#### INSTRUCTIONS TO FOLLOW
The line holding "bad,'' Marissa said." is the last one to output; start at the first line of the data, keep every line in between exactly, and leave out pictures.

#### DATASET CONTENT
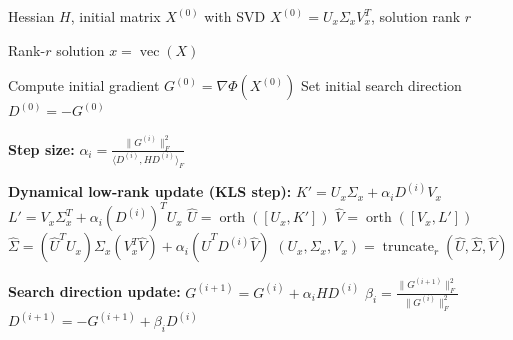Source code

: \begin{algorithm}
\caption{DLRA-CG scheme}
\label{alg:DLRA-CG}
\begin{algorithmic}[1]

\Require Hessian $H$, initial matrix $X^{(0)}$ with SVD $X^{(0)} = U_x \Sigma_x V_x^T$, solution rank $r$

\Ensure Rank-$r$ solution $x = \operatorname{vec}(X)$

\State Compute initial gradient $G^{(0)} = \nabla \Phi(X^{(0)})$
\State Set initial search direction $D^{(0)} = -G^{(0)}$


    \State \textbf{Step size:}
    \State $\displaystyle \alpha_i = \frac{\|G^{(i)}\|_F^2}{\langle D^{(i)}, H D^{(i)} \rangle_F}$

    \State \textbf{Dynamical low-rank update (KLS step):}
    \State $K' = U_x \Sigma_x + \alpha_i D^{(i)} V_x$
    \State $L' = V_x \Sigma_x^T + \alpha_i (D^{(i)})^T U_x$
    \State $\hat U = \operatorname{orth}([U_x, K'])$
    \State $\hat V = \operatorname{orth}([V_x, L'])$
    \State $\hat \Sigma = (\hat U^T U_x)\Sigma_x(V_x^T \hat V) + \alpha_i (\hat U^T D^{(i)} \hat V)$
    \State $(U_x, \Sigma_x, V_x) = \operatorname{truncate}_r(\hat U, \hat \Sigma, \hat V)$

    \State \textbf{Search direction update:}
    \State $G^{(i+1)} = G^{(i)} + \alpha_i H D^{(i)}$ 
    \State $\displaystyle \beta_i =
    \frac{\| G^{(i+1)} \|^2_F}
         {\| G^{(i)} \|^2_F}$
    \State $D^{(i+1)} = -G^{(i+1)} + \beta_i D^{(i)}$

\EndFor

\end{algorithmic}
\end{algorithm}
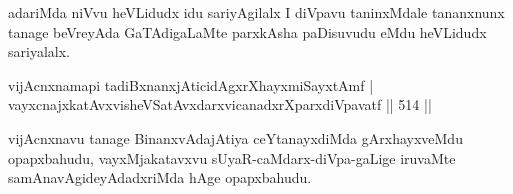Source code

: \begin{artha}
adariMda niVvu heVLidudx idu sariyAgilalx I diVpavu taninxMdale tananxnunx tanage beVreyAda GaTAdigaLaMte parxkAsha paDisuvudu eMdu heVLidudx sariyalalx.
\end{artha}


\begin{shl}
\footnotemark[2]vijAcnxnamapi tadiBxnanxjAticidAgxrXhayxmiSayxtAmf | \\
vayxcnajxkatAvxvisheVSatAvxdarxvicanadxrXparxdiVpavatf \hfill||  514 ||  
\end{shl}

\begin{artha}
vijAcnxnavu tanage BinanxvAdajAtiya ceYtanayxdiMda gArxhayxveMdu opapxbahudu, vayxMjakatavxvu sUyaR-caMdarx-diVpa-gaLige iruvaMte samAnavAgideyAdadxriMda hAge opapxbahudu.
\end{artha}
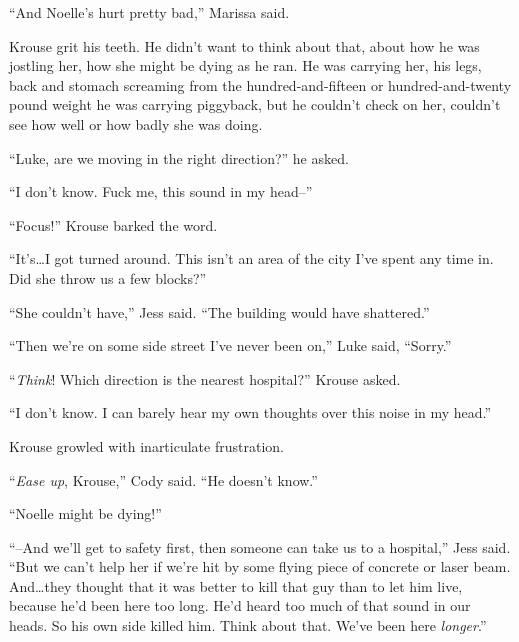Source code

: ``And Noelle's hurt pretty bad,'' Marissa said.



Krouse grit his teeth.  He didn't want to think about that, about how he was jostling her, how she might be dying as he ran.  He was carrying her, his legs, back and stomach screaming from the hundred-and-fifteen or hundred-and-twenty pound weight he was carrying piggyback, but he couldn't check on her, couldn't see how well or how badly she was doing.



``Luke, are we moving in the right direction?'' he asked.



``I don't know.  Fuck me, this sound in my head--''



``Focus!''  Krouse barked the word.



``It's\ldots I got turned around.  This isn't an area of the city I've spent any time in.  Did she throw us a few blocks?''



``She couldn't have,'' Jess said.  ``The building would have shattered.''



``Then we're on some side street I've never been on,'' Luke said, ``Sorry.''



``\emph{Think}!  Which direction is the nearest hospital?'' Krouse asked.



``I don't know.  I can barely hear my own thoughts over this noise in my head.''



Krouse growled with inarticulate frustration.



``\emph{Ease up}, Krouse,'' Cody said.  ``He doesn't know.''



``Noelle might be dying!''



``--And we'll get to safety first, then someone can take us to a hospital,'' Jess said.  ``But we can't help her if we're hit by some flying piece of concrete or laser beam.  And\ldots they thought that it was better to kill that guy than to let him live, because he'd been here too long.  He'd heard too much of that sound in our heads.  So his own side killed him.  Think about that.  We've been here \emph{longer}.''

#### EXERCISE RESPONSE
Source code

: \begin{algorithm}
\caption{DLRA-CG scheme}
\label{alg:DLRA-CG}
\begin{algorithmic}[1]

\Require Hessian $H$, initial matrix $X^{(0)}$ with SVD $X^{(0)} = U_x \Sigma_x V_x^T$, solution rank $r$

\Ensure Rank-$r$ solution $x = \operatorname{vec}(X)$

\State Compute initial gradient $G^{(0)} = \nabla \Phi(X^{(0)})$
\State Set initial search direction $D^{(0)} = -G^{(0)}$


    \State \textbf{Step size:}
    \State $\displaystyle \alpha_i = \frac{\|G^{(i)}\|_F^2}{\langle D^{(i)}, H D^{(i)} \rangle_F}$

    \State \textbf{Dynamical low-rank update (KLS step):}
    \State $K' = U_x \Sigma_x + \alpha_i D^{(i)} V_x$
    \State $L' = V_x \Sigma_x^T + \alpha_i (D^{(i)})^T U_x$
    \State $\hat U = \operatorname{orth}([U_x, K'])$
    \State $\hat V = \operatorname{orth}([V_x, L'])$
    \State $\hat \Sigma = (\hat U^T U_x)\Sigma_x(V_x^T \hat V) + \alpha_i (\hat U^T D^{(i)} \hat V)$
    \State $(U_x, \Sigma_x, V_x) = \operatorname{truncate}_r(\hat U, \hat \Sigma, \hat V)$

    \State \textbf{Search direction update:}
    \State $G^{(i+1)} = G^{(i)} + \alpha_i H D^{(i)}$ 
    \State $\displaystyle \beta_i =
    \frac{\| G^{(i+1)} \|^2_F}
         {\| G^{(i)} \|^2_F}$
    \State $D^{(i+1)} = -G^{(i+1)} + \beta_i D^{(i)}$

\EndFor

\end{algorithmic}
\end{algorithm}
Source code

: \begin{artha}
adariMda niVvu heVLidudx idu sariyAgilalx I diVpavu taninxMdale tananxnunx tanage beVreyAda GaTAdigaLaMte parxkAsha paDisuvudu eMdu heVLidudx sariyalalx.
\end{artha}


\begin{shl}
\footnotemark[2]vijAcnxnamapi tadiBxnanxjAticidAgxrXhayxmiSayxtAmf | \\
vayxcnajxkatAvxvisheVSatAvxdarxvicanadxrXparxdiVpavatf \hfill||  514 ||  
\end{shl}

\begin{artha}
vijAcnxnavu tanage BinanxvAdajAtiya ceYtanayxdiMda gArxhayxveMdu opapxbahudu, vayxMjakatavxvu sUyaR-caMdarx-diVpa-gaLige iruvaMte samAnavAgideyAdadxriMda hAge opapxbahudu.
\end{artha}
Source code

: ``And Noelle's hurt pretty bad,'' Marissa said.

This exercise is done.